EXERCISE MATERIAL ▸
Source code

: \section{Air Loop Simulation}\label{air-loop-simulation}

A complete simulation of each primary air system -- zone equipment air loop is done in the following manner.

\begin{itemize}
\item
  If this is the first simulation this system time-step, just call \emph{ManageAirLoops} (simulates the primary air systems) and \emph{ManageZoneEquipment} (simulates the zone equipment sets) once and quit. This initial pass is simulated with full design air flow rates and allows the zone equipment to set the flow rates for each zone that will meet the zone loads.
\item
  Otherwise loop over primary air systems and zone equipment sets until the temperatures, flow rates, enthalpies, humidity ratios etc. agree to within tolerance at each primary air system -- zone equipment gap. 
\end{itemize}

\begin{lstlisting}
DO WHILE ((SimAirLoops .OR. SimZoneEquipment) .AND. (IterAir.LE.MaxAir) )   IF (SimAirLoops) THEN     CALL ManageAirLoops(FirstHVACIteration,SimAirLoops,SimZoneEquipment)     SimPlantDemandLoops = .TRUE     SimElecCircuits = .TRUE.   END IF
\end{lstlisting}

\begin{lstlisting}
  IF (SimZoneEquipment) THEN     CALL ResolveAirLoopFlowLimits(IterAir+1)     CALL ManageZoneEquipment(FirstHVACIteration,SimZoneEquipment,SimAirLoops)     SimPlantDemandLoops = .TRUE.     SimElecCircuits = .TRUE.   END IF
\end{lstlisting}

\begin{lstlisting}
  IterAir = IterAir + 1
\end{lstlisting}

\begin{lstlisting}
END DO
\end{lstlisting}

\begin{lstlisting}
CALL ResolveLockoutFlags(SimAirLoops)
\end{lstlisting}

TASK TO CARRY OUT ▸ Taking each line of the material above in turn, count those containing the string "SimElecCircuits". State the number alone.

ANSWER BOX ▸ 2